- _Exercise details_:
The records should be restated exactly from their first line through the line with "always have titles" in it.

- - -

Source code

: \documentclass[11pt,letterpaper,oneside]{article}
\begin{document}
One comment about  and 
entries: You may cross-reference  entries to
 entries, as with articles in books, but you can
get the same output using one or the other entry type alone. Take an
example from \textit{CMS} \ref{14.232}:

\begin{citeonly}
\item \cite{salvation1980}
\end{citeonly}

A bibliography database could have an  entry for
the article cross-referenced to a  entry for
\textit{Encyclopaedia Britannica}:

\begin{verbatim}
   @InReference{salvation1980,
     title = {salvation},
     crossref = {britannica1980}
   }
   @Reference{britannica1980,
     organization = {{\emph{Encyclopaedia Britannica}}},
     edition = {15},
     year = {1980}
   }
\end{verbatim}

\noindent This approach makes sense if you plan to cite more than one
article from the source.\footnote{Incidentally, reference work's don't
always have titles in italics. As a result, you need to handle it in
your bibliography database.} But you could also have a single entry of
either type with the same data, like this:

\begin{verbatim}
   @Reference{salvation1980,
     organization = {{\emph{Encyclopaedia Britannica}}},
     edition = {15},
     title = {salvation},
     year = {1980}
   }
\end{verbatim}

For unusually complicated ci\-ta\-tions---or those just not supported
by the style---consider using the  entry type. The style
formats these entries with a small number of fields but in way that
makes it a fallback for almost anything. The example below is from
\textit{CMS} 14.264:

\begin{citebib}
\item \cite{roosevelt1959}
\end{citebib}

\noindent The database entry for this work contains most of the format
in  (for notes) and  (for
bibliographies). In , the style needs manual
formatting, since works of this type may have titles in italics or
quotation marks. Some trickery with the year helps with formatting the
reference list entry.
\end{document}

- - -

- _Output_:
Source code

: \documentclass[11pt,letterpaper,oneside]{article}
\begin{document}
One comment about  and 
entries: You may cross-reference  entries to
 entries, as with articles in books, but you can
get the same output using one or the other entry type alone. Take an
example from \textit{CMS} \ref{14.232}:

\begin{citeonly}
\item \cite{salvation1980}
\end{citeonly}

A bibliography database could have an  entry for
the article cross-referenced to a  entry for
\textit{Encyclopaedia Britannica}:

\begin{verbatim}
   @InReference{salvation1980,
     title = {salvation},
     crossref = {britannica1980}
   }
   @Reference{britannica1980,
     organization = {{\emph{Encyclopaedia Britannica}}},
     edition = {15},
     year = {1980}
   }
\end{verbatim}

\noindent This approach makes sense if you plan to cite more than one
article from the source.\footnote{Incidentally, reference work's don't
always have titles in italics. As a result, you need to handle it in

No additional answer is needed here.